(How to complete this task) Word for word, transcribe the data below from the line with "劇は、けっして、本来、いやら" to the line with "最後に一人が、全部をはじめか", keeping both of those lines.

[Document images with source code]
┄┄┄┄┄┄┄┄┄┄
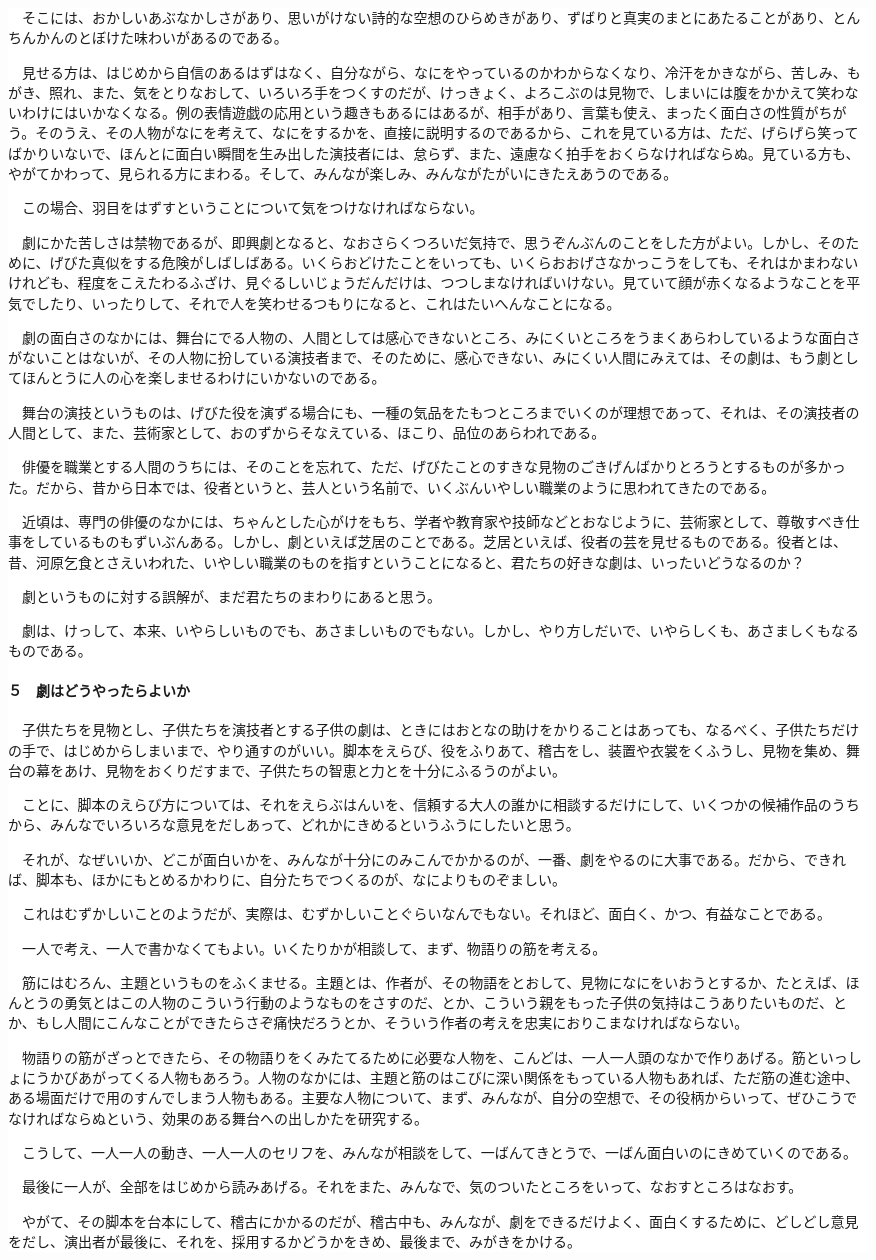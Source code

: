 　そこには、おかしいあぶなかしさがあり、思いがけない詩的な空想のひらめきがあり、ずばりと真実のまとにあたることがあり、とんちんかんのとぼけた味わいがあるのである。

　見せる方は、はじめから自信のあるはずはなく、自分ながら、なにをやっているのかわからなくなり、冷汗をかきながら、苦しみ、もがき、照れ、また、気をとりなおして、いろいろ手をつくすのだが、けっきょく、よろこぶのは見物で、しまいには腹をかかえて笑わないわけにはいかなくなる。例の表情遊戯の応用という趣きもあるにはあるが、相手があり、言葉も使え、まったく面白さの性質がちがう。そのうえ、その人物がなにを考えて、なにをするかを、直接に説明するのであるから、これを見ている方は、ただ、げらげら笑ってばかりいないで、ほんとに面白い瞬間を生み出した演技者には、怠らず、また、遠慮なく拍手をおくらなければならぬ。見ている方も、やがてかわって、見られる方にまわる。そして、みんなが楽しみ、みんながたがいにきたえあうのである。

　この場合、羽目をはずすということについて気をつけなければならない。

　劇にかた苦しさは禁物であるが、即興劇となると、なおさらくつろいだ気持で、思うぞんぶんのことをした方がよい。しかし、そのために、げびた真似をする危険がしばしばある。いくらおどけたことをいっても、いくらおおげさなかっこうをしても、それはかまわないけれども、程度をこえたわるふざけ、見ぐるしいじょうだんだけは、つつしまなければいけない。見ていて顔が赤くなるようなことを平気でしたり、いったりして、それで人を笑わせるつもりになると、これはたいへんなことになる。

　劇の面白さのなかには、舞台にでる人物の、人間としては感心できないところ、みにくいところをうまくあらわしているような面白さがないことはないが、その人物に扮している演技者まで、そのために、感心できない、みにくい人間にみえては、その劇は、もう劇としてほんとうに人の心を楽しませるわけにいかないのである。

　舞台の演技というものは、げびた役を演ずる場合にも、一種の気品をたもつところまでいくのが理想であって、それは、その演技者の人間として、また、芸術家として、おのずからそなえている、ほこり、品位のあらわれである。

　俳優を職業とする人間のうちには、そのことを忘れて、ただ、げびたことのすきな見物のごきげんばかりとろうとするものが多かった。だから、昔から日本では、役者というと、芸人という名前で、いくぶんいやしい職業のように思われてきたのである。

　近頃は、専門の俳優のなかには、ちゃんとした心がけをもち、学者や教育家や技師などとおなじように、芸術家として、尊敬すべき仕事をしているものもずいぶんある。しかし、劇といえば芝居のことである。芝居といえば、役者の芸を見せるものである。役者とは、昔、河原乞食とさえいわれた、いやしい職業のものを指すということになると、君たちの好きな劇は、いったいどうなるのか？

　劇というものに対する誤解が、まだ君たちのまわりにあると思う。

　劇は、けっして、本来、いやらしいものでも、あさましいものでもない。しかし、やり方しだいで、いやらしくも、あさましくもなるものである。



#### ５　劇はどうやったらよいか




　子供たちを見物とし、子供たちを演技者とする子供の劇は、ときにはおとなの助けをかりることはあっても、なるべく、子供たちだけの手で、はじめからしまいまで、やり通すのがいい。脚本をえらび、役をふりあて、稽古をし、装置や衣裳をくふうし、見物を集め、舞台の幕をあけ、見物をおくりだすまで、子供たちの智恵と力とを十分にふるうのがよい。

　ことに、脚本のえらび方については、それをえらぶはんいを、信頼する大人の誰かに相談するだけにして、いくつかの候補作品のうちから、みんなでいろいろな意見をだしあって、どれかにきめるというふうにしたいと思う。

　それが、なぜいいか、どこが面白いかを、みんなが十分にのみこんでかかるのが、一番、劇をやるのに大事である。だから、できれば、脚本も、ほかにもとめるかわりに、自分たちでつくるのが、なによりものぞましい。

　これはむずかしいことのようだが、実際は、むずかしいことぐらいなんでもない。それほど、面白く、かつ、有益なことである。

　一人で考え、一人で書かなくてもよい。いくたりかが相談して、まず、物語りの筋を考える。

　筋にはむろん、主題というものをふくませる。主題とは、作者が、その物語をとおして、見物になにをいおうとするか、たとえば、ほんとうの勇気とはこの人物のこういう行動のようなものをさすのだ、とか、こういう親をもった子供の気持はこうありたいものだ、とか、もし人間にこんなことができたらさぞ痛快だろうとか、そういう作者の考えを忠実におりこまなければならない。

　物語りの筋がざっとできたら、その物語りをくみたてるために必要な人物を、こんどは、一人一人頭のなかで作りあげる。筋といっしょにうかびあがってくる人物もあろう。人物のなかには、主題と筋のはこびに深い関係をもっている人物もあれば、ただ筋の進む途中、ある場面だけで用のすんでしまう人物もある。主要な人物について、まず、みんなが、自分の空想で、その役柄からいって、ぜひこうでなければならぬという、効果のある舞台への出しかたを研究する。

　こうして、一人一人の動き、一人一人のセリフを、みんなが相談をして、一ばんてきとうで、一ばん面白いのにきめていくのである。

　最後に一人が、全部をはじめから読みあげる。それをまた、みんなで、気のついたところをいって、なおすところはなおす。

　やがて、その脚本を台本にして、稽古にかかるのだが、稽古中も、みんなが、劇をできるだけよく、面白くするために、どしどし意見をだし、演出者が最後に、それを、採用するかどうかをきめ、最後まで、みがきをかける。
┄┄┄┄┄┄┄┄┄┄
(Problem solution)
　劇は、けっして、本来、いやらしいものでも、あさましいものでもない。しかし、やり方しだいで、いやらしくも、あさましくもなるものである。



#### ５　劇はどうやったらよいか




　子供たちを見物とし、子供たちを演技者とする子供の劇は、ときにはおとなの助けをかりることはあっても、なるべく、子供たちだけの手で、はじめからしまいまで、やり通すのがいい。脚本をえらび、役をふりあて、稽古をし、装置や衣裳をくふうし、見物を集め、舞台の幕をあけ、見物をおくりだすまで、子供たちの智恵と力とを十分にふるうのがよい。

　ことに、脚本のえらび方については、それをえらぶはんいを、信頼する大人の誰かに相談するだけにして、いくつかの候補作品のうちから、みんなでいろいろな意見をだしあって、どれかにきめるというふうにしたいと思う。

　それが、なぜいいか、どこが面白いかを、みんなが十分にのみこんでかかるのが、一番、劇をやるのに大事である。だから、できれば、脚本も、ほかにもとめるかわりに、自分たちでつくるのが、なによりものぞましい。

　これはむずかしいことのようだが、実際は、むずかしいことぐらいなんでもない。それほど、面白く、かつ、有益なことである。

　一人で考え、一人で書かなくてもよい。いくたりかが相談して、まず、物語りの筋を考える。

　筋にはむろん、主題というものをふくませる。主題とは、作者が、その物語をとおして、見物になにをいおうとするか、たとえば、ほんとうの勇気とはこの人物のこういう行動のようなものをさすのだ、とか、こういう親をもった子供の気持はこうありたいものだ、とか、もし人間にこんなことができたらさぞ痛快だろうとか、そういう作者の考えを忠実におりこまなければならない。

　物語りの筋がざっとできたら、その物語りをくみたてるために必要な人物を、こんどは、一人一人頭のなかで作りあげる。筋といっしょにうかびあがってくる人物もあろう。人物のなかには、主題と筋のはこびに深い関係をもっている人物もあれば、ただ筋の進む途中、ある場面だけで用のすんでしまう人物もある。主要な人物について、まず、みんなが、自分の空想で、その役柄からいって、ぜひこうでなければならぬという、効果のある舞台への出しかたを研究する。

　こうして、一人一人の動き、一人一人のセリフを、みんなが相談をして、一ばんてきとうで、一ばん面白いのにきめていくのである。

　最後に一人が、全部をはじめから読みあげる。それをまた、みんなで、気のついたところをいって、なおすところはなおす。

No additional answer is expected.